Third, explore the specific jobs and career paths listed in each of your top three Career Clusters. Keep track of your progress so you know which jobs you liked and which ones you did not.

Importantly, combining Career Clusters with O*NET and the Bureau of Labor Statistics Occupational Outlook Handbook gives you a powerful set of tools to help identify career interests, discern what is required for those careers, and then actually find job postings for those jobs.

Once you have identified a few jobs that you like from your desired Career Cluster, take these jobs to O*NET. Under the “Career Cluster” heading, select the career cluster you are interested in. Once you search for that specific Career Cluster, you will get a list of all the jobs within that cluster. Find the one you want and click on the link. This will provide you a plethora of information regarding the job: salary ranges, day-to-day work experiences, degree requirements, and much more.

Once you have narrowed your search down to a few jobs, you can actually search to see if there are any specific jobs postings within each state. At the bottom of each O*NET job page there is a little button labeled “Find Jobs.” Click on that, and then search for that specific job by state.

Finally, you can also take a specific job and search the Bureau of Labor Statistics Occupational Outlook Handbook in order to identify if the job prospects for that specific position are projected to grow, stay the same, or shrink.
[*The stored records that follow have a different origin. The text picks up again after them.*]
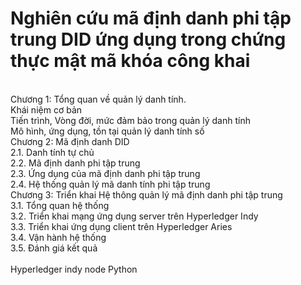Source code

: # Nghiên cứu mã định danh phi tập trung DID ứng dụng trong chứng thực mật mã khóa công khai
<br>
Chương 1: Tổng quan về quản lý danh tính. <br>
Khái niệm cơ bản <br>
Tiến trình, Vòng đời, mức đảm bảo trong quản lý danh tính <br>
Mô hình, ứng dụng, tồn tại quản lý danh tính số  <br>
Chương 2: Mã định danh DID <br>
2.1. Danh tính tự chủ <br>
2.2. Mã định danh phi tập trung <br>
2.3. Ứng dụng của mã định danh phi tập trung <br> 
2.4. Hệ thống quản lý mã danh tính phi tập trung <br>
Chương 3: Triển khai Hệ thông quản lý mã định danh phi tập trung <br>
3.1. Tổng quan hệ thống <br>
3.2. Triển khai mạng ứng dụng server trên Hyperledger Indy <br>
3.3. Triển khai ứng dụng client trên Hyperledger Aries <br>
3.4. Vận hành hệ thống <br>
3.5. Đánh giá kết quả <br>
<br>
Hyperledger indy node Python <br>
<br>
As always, if you want assistance in navigating these tools, please come by the Learning Center and see Brenden Kennedy or call him at 683-7143.
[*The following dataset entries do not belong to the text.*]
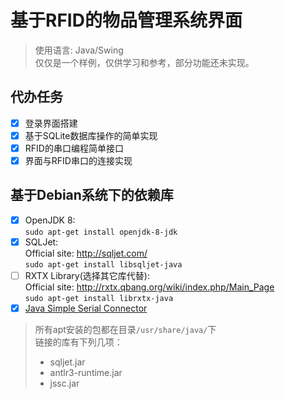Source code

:基于RFID的物品管理系统界面
======================

> 使用语言: Java/Swing    
> 仅仅是一个样例，仅供学习和参考，部分功能还未实现。    

代办任务
-----------
- [x] 登录界面搭建
- [x] 基于SQLite数据库操作的简单实现
- [x] RFID的串口编程简单接口
- [x] 界面与RFID串口的连接实现

基于Debian系统下的依赖库
------------
- [x] OpenJDK 8:    
    `sudo apt-get install openjdk-8-jdk`
- [x] SQLJet:    
    Official site: http://sqljet.com/    
    `sudo apt-get install libsqljet-java`
- [ ] RXTX Library(选择其它库代替):    
    Official site: http://rxtx.qbang.org/wiki/index.php/Main_Page    
    `sudo apt-get install librxtx-java`
- [x] [Java Simple Serial Connector](https://github.com/scream3r/java-simple-serial-connector)

> 所有apt安装的包都在目录`/usr/share/java/`下    
> 链接的库有下列几项：    
> - sqljet.jar    
> - antlr3-runtime.jar    
> - jssc.jar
Job Search Materials and Skills

Cover Letters and Resumes

General Information
Customize each of these documents to every job you apply for: seriously. Employers can easily identify a generic cover letter and resume. Submitting such a document sends the message to employers that they need to figure out how your experiences and skills line up with their advertised position. It is not the employer’s job to draw the connection between your skills and experiences and their job posting, it is your job. This requires customizing each document for all the jobs to which you apply.

Moreover, companies are increasingly adopting key-word recognition software. These computer programs scan your application materials for key words. Your best bet of matching these words are to use the same diction the job ad uses. For example, if the job ad calls for the ability to work in a “fast-paced environment,” then use that phrase in your application materials. Even if the company or government agency you are applying to does not use keyword recognition software, those people reviewing your application want to see you match your skills to their job advertisement. This requires customization of each cover letter and resume.

Yes, this is a lot of work. Start the process early.

Before you write anything, do a little research on the company or agency you are applying to. You want to get a general idea about how the company works.

Cover Letters
Cover letters are a way for you to explain to the employer why you are a desirable hire. Put another way, this document gives you the chance to detail what you can bring to the company or state agency. Employers want to learn about you, but they ultimately want to know what you can do for them, not what they can do for you.

Address the letter to a specific person, preferably the head of the search committee. You should be able to find this information on the company website.

A good place to start in any cover letter is describing what position you are applying for and where you found out about the position. This will allow you to mention anybody working at the company you may know and who told you to apply for the position. For example, “I write to apply for the Sales Representative position. Bob Ward, a friend and a Sales Representative already working for Sales On Us, recommended that I apply for this position.” If you don’t have a recommendation from an employee, simply disclose where you found the job: “as listed on your company website.”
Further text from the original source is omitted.